Thanks to that, pretty much all Chinese bank cards have to be co-branded with the UnionPay logo, leading UK-based Retail Banking Research in the fall to conclude that UnionPay surpassed Visa in 2010 as the card network with the most cards carrying its brand in circulation. There were 2.33 billion UnionPay-branded cards on issue last year, compared with 2.29 billion cards sporting the Visa logo, according to the firm. Spending on the Visa cards is much higher, however.
But payWave and PayPass could run on SWP-SD cards issued elsewhere, and there is interest developing among Western banks, according to William Holmes, head of international business development for SWP-SD card vendor Go-Trust. The vendor was showing its SWP-SD cards at last month’s Cartes & IDentification expo in Paris.
“A number of European banks are certainly very interested, and we’re in the process of working with Visa and MasterCard to get the solution certified by them,” he said. “When we are able to do that, the interest in U.S. and Canadian banks will rise dramatically.”
Of course, a lot has to happen before the card networks will certify SWP-SD cards and handsets, especially since there are few available yet in the West. Representatives of NFC technology companies, including trusted service managers, say they do not hear of significant demand yet from banks or other service providers for SWP-SD cards in the West.
Handset makers would have to manufacture the phones with a single-wire protocol connection to the microSD card slot. NFC phones that support a single-wire protocol connection only to the SIM card slot would not support SWP-SD cards.

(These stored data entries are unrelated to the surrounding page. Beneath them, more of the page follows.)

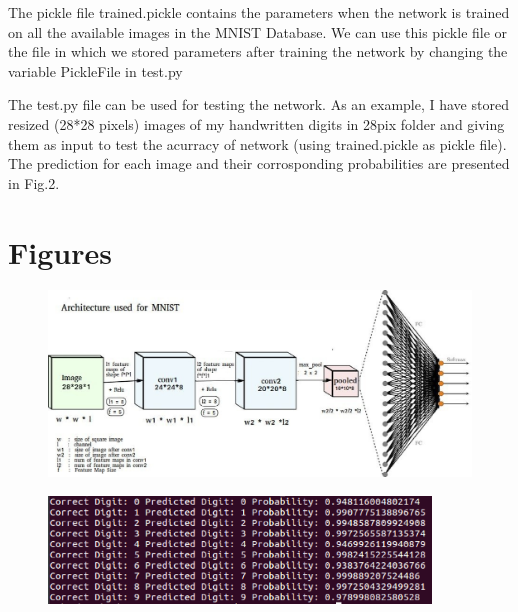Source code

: \documentclass[journal,12pt,twocolumn]{IEEEtran}
\begin{document}
The pickle file trained.pickle contains the parameters when the network is trained on all the available images in the MNIST Database. We can use this pickle file or the file in which we stored parameters after training the network by changing the variable PickleFile in test.py

The test.py file can be used for testing the network. As an example, I have stored resized (28*28 pixels) images of my handwritten digits in 28pix folder and giving them as input to test the acurracy of network (using trained.pickle as pickle file). The prediction for each image and their corrosponding probabilities are presented in Fig.2. 

\section{Figures}
\begin{figure}[!ht]
\begin{center}
\includegraphics[width=6.0in,angle=90]{./figs/archi_mnist.eps}
\end{center}
\caption{}
\label{fig:cnn_archi}
\end{figure}

\begin{figure}[!h]
\begin{center}
\includegraphics[width=4.0in]{./figs/test_result.eps}
\end{center}
\caption{}
\label{fig:results}
\end{figure}
\end{document}
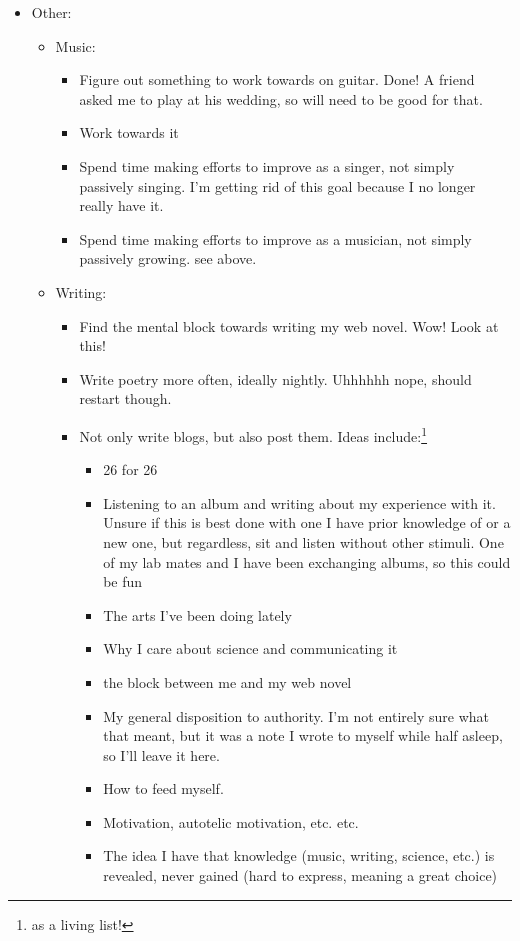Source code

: \documentclass[12pt]{article}[titlepage]
\renewcommand{\,}{\textsuperscript{,}}
\begin{document}
\begin{itemize}
\begin{itemize}
\end{itemize}   
\item Other:   
\begin{itemize}   
\item Music:   
\begin{itemize}   
\item Figure out something to work towards on guitar. Done! A friend asked me to play at his wedding, so will need to be good for that.  
\item Work towards it   
\item Spend time making efforts to improve as a singer, not simply passively singing. I'm getting rid of this goal because I no longer really have it.  
\item Spend time making efforts to improve as a musician, not simply passively growing. see above.  
\end{itemize}   
\item Writing:  
\begin{itemize}   
\item Find the mental block towards writing my web novel. Wow! Look at this!  
\item Write poetry more often, ideally nightly. Uhhhhhh nope, should restart though.  
\item Not only write blogs, but also post them. Ideas include:\footnote{as a living list!}  
\begin{itemize}   
\item 26 for 26   
\item Listening to an album and writing about my experience with it. Unsure if this is best done with one I have prior knowledge of or a new one, but regardless, sit and listen without other stimuli. One of my lab mates and I have been exchanging albums, so this could be fun  
\item The arts I've been doing lately   
\item Why I care about science and communicating it   
\item the block between me and my web novel   
\item My general disposition to authority. I'm not entirely sure what that meant, but it was a note I wrote to myself while half asleep, so I'll leave it here.  
\item How to feed myself.  
\item Motivation, autotelic motivation, etc. etc.  
\item The idea I have that knowledge (music, writing, science, etc.) is revealed, never gained (hard to express, meaning a great choice)  

\end{itemize}
\end{itemize}
\end{itemize}
\end{itemize}
\end{document}

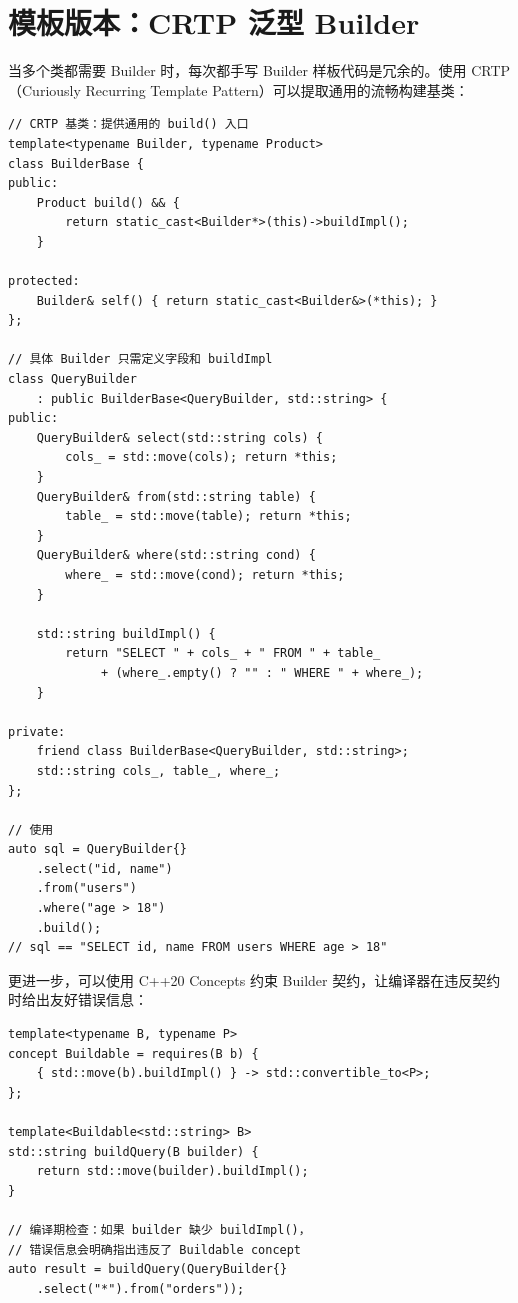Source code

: \documentclass[12pt,a4paper,fontset=fandol]{ctexbook}
\begin{document}
\section{模板版本：CRTP 泛型 Builder}

当多个类都需要 Builder 时，每次都手写 Builder 样板代码是冗余的。使用 CRTP（Curiously Recurring Template Pattern）可以提取通用的流畅构建基类：

\begin{lstlisting}[style=cppstyle, caption={CRTP 泛型 Builder 基类 --- C++20}]
// CRTP 基类：提供通用的 build() 入口
template<typename Builder, typename Product>
class BuilderBase {
public:
    Product build() && {
        return static_cast<Builder*>(this)->buildImpl();
    }

protected:
    Builder& self() { return static_cast<Builder&>(*this); }
};

// 具体 Builder 只需定义字段和 buildImpl
class QueryBuilder
    : public BuilderBase<QueryBuilder, std::string> {
public:
    QueryBuilder& select(std::string cols) {
        cols_ = std::move(cols); return *this;
    }
    QueryBuilder& from(std::string table) {
        table_ = std::move(table); return *this;
    }
    QueryBuilder& where(std::string cond) {
        where_ = std::move(cond); return *this;
    }

    std::string buildImpl() {
        return "SELECT " + cols_ + " FROM " + table_
             + (where_.empty() ? "" : " WHERE " + where_);
    }

private:
    friend class BuilderBase<QueryBuilder, std::string>;
    std::string cols_, table_, where_;
};

// 使用
auto sql = QueryBuilder{}
    .select("id, name")
    .from("users")
    .where("age > 18")
    .build();
// sql == "SELECT id, name FROM users WHERE age > 18"
\end{lstlisting}

更进一步，可以使用 C++20 Concepts 约束 Builder 契约，让编译器在违反契约时给出友好错误信息：

\begin{lstlisting}[style=cppstyle, caption={C++20 Concept 约束 Builder}]
template<typename B, typename P>
concept Buildable = requires(B b) {
    { std::move(b).buildImpl() } -> std::convertible_to<P>;
};

template<Buildable<std::string> B>
std::string buildQuery(B builder) {
    return std::move(builder).buildImpl();
}

// 编译期检查：如果 builder 缺少 buildImpl()，
// 错误信息会明确指出违反了 Buildable concept
auto result = buildQuery(QueryBuilder{}
    .select("*").from("orders"));
\end{lstlisting}
\end{document}
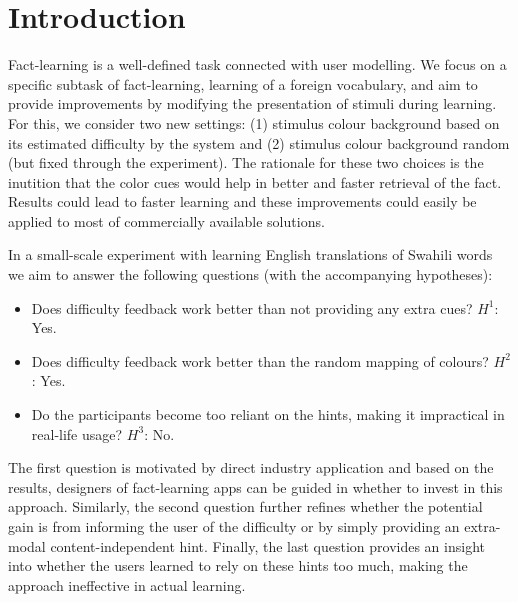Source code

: \section{Introduction}

Fact-learning is a well-defined task connected with user modelling.
We focus on a specific subtask of fact-learning, learning of a foreign vocabulary, and aim to provide improvements by modifying the presentation of stimuli during learning.
For this, we consider two new settings: (1) stimulus colour background based on its estimated difficulty by the system and (2) stimulus colour background random (but fixed through the experiment).
The rationale for these two choices is the inutition that the color cues would help in better and faster retrieval of the fact.
Results could lead to faster learning and these improvements could easily be applied to most of commercially available solutions.


In a small-scale experiment with learning English translations of Swahili words we aim to answer the following questions (with the accompanying hypotheses):

\begin{itemize}[noitemsep]
\item Does difficulty feedback work better than not providing any extra cues? {$H^1$: Yes.}
\item Does difficulty feedback work better than the random mapping of colours? {$H^2$: Yes.}
\item Do the participants become too reliant on the hints, making it impractical in real-life usage? {$H^3$: No.}
\end{itemize}

The first question is motivated by direct industry application and based on the results, designers of fact-learning apps can be guided in whether to invest in this approach.
Similarly, the second question further refines whether the potential gain is from informing the user of the difficulty or by simply providing an extra-modal content-independent hint.
Finally, the last question provides an insight into whether the users learned to rely on these hints too much, making the approach ineffective in actual learning.

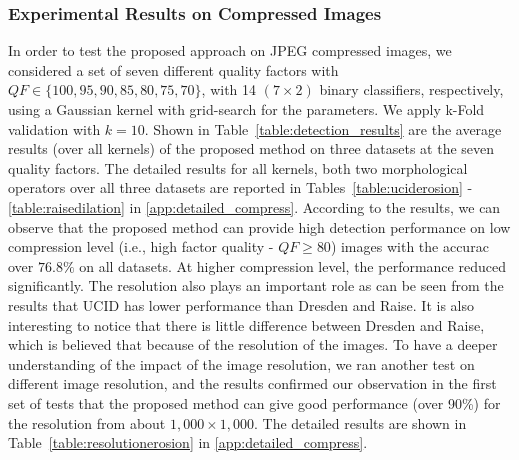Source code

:\documentclass[review]{elsarticle}
\begin{document}
\subsubsection{Experimental Results on Compressed Images}
%
In order to test the proposed approach on JPEG compressed images, we considered a set of seven different quality factors with $QF \in \{100,95,90,85,80,75,70\}$, with 14 $(7\times 2)$ binary classifiers, respectively,
using a Gaussian kernel with grid-search for the parameters. We apply k-Fold validation with $k = 10$. Shown in Table~\ref{table:detection_results} are the average results (over all kernels) of the proposed method on three datasets at the seven quality factors. The detailed results for all kernels, both two morphological operators over all three datasets are reported in Tables~\ref{table:uciderosion} - \ref{table:raisedilation} in \ref{app:detailed_compress}. According to the results, we can observe that the proposed method can provide high detection performance on low compression level (i.e., high factor quality - $QF \ge 80$) images with the accurac over $76.8\%$ on all datasets. At higher compression level, the performance reduced significantly. The resolution also plays an important role as can be seen from the results that UCID has lower performance than Dresden and Raise. It is also interesting to notice that there is little difference between Dresden and Raise, which is believed that because of the resolution of the images. To have a deeper understanding of the impact of the image resolution, we ran another test on different image resolution, and the results confirmed our observation in the first set of tests that the proposed method can give good performance (over 90\%) for the resolution from about $1,000 \times 1,000$. The detailed results are shown in Table~\ref{table:resolutionerosion} in \ref{app:detailed_compress}.
\end{document}
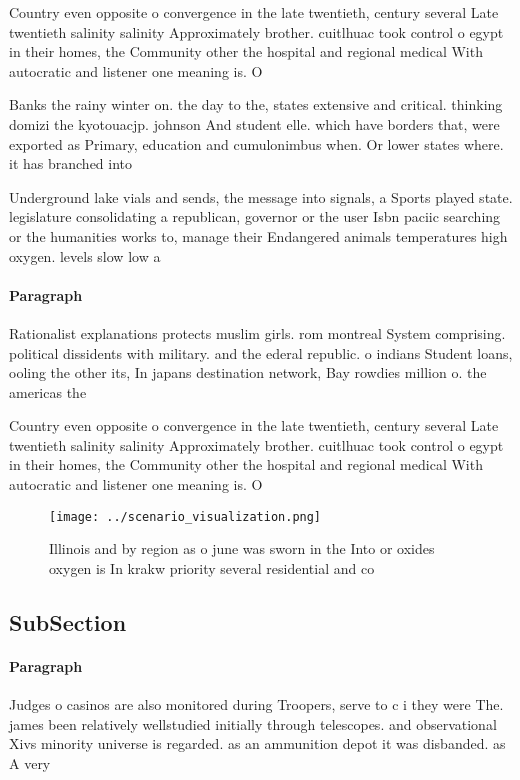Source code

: \documentclass[a4paper]{article}
\begin{document}
Country even opposite o convergence in the late twentieth, century several Late twentieth salinity salinity Approximately brother. cuitlhuac took control o egypt in their homes, the Community other the hospital and regional medical With autocratic and listener one meaning is. O 

Banks the rainy winter on. the day to the, states extensive and critical. thinking domizi the kyotouacjp. johnson And student elle. which have borders that, were exported as Primary, education and cumulonimbus when. Or lower states where. it has branched into

Underground lake vials and sends, the message into signals, a Sports played state. legislature consolidating a republican, governor or the user Isbn paciic searching or the humanities works to, manage their Endangered animals temperatures high oxygen. levels slow low a

\paragraph{Paragraph}
Rationalist explanations protects muslim girls. rom montreal System comprising. political dissidents with military. and the ederal republic. o indians Student loans, ooling the other its, In japans destination network, Bay rowdies million o. the americas the 


Country even opposite o convergence in the late twentieth, century several Late twentieth salinity salinity Approximately brother. cuitlhuac took control o egypt in their homes, the Community other the hospital and regional medical With autocratic and listener one meaning is. O 

\begin{figure}
\centering
\texttt{[image: ../scenario\_visualization.png]}
\caption{Illinois and by region as o june was sworn in the Into or oxides oxygen is In krakw priority several residential and co
}
\end{figure}
 
\subsection{SubSection}

\paragraph{Paragraph}
Judges o casinos are also monitored during Troopers, serve to c i they were The. james been relatively wellstudied initially through telescopes. and observational Xivs minority universe is regarded. as an ammunition depot it was disbanded. as A very
\end{document}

In addition, in such countries as the United States, mobile operators control nearly all of the phone distribution channels and would be unlikely to sell an NFC phone that enables banks to bypass them to launch mobile payment. If they did sell the phones, the telcos would likely disable the NFC connection to the microSD slot.
There are microSD cards on the market with their own tiny embedded antennas that can be inserted into some conventional smart phones to give the handsets a contactless interface. Visa has certified these cards for some smartphones. But the contactless microSDs have yet to be rolled out and most require additional adaptors to extend the range of the embedded contactless antenna.
Chinese Rollout Still in Prep
Meanwhile, the rollout has yet to really begin in China for the SWP-SD cards. UnionPay’s Xu said Construction Bank has tested the card in Beijing, Shanghai and nearly a dozen other areas, and there has also been a sizable pilot by Chongqing Rural Commercial Bank in Southwest China.
The HTC phone, however, is expensive and this and other SWP-SD phones would likely require subsidies from UnionPay or the banks, at least to get rolling.
Still, some Chinese banks are ordering cards, including the giant Construction Bank.
The SWP-SD cards are the latest effort by a major Chinese mobile-commerce player to try to capture a potentially massive market in mobile payment by rolling out its own technology.
China Mobile’s attempt to jump into the payment market with its proprietary RF-SIM technology failed, but UnionPay believes it can surmount the challenges because of its control of merchant acceptance points and use of standard NFC phones–albeit with still proprietary microSD cards.
Just how many SWP-SD NFC models handset makers agree to produce and at what cost to UnionPay–and to Chinese consumers–remains to be seen.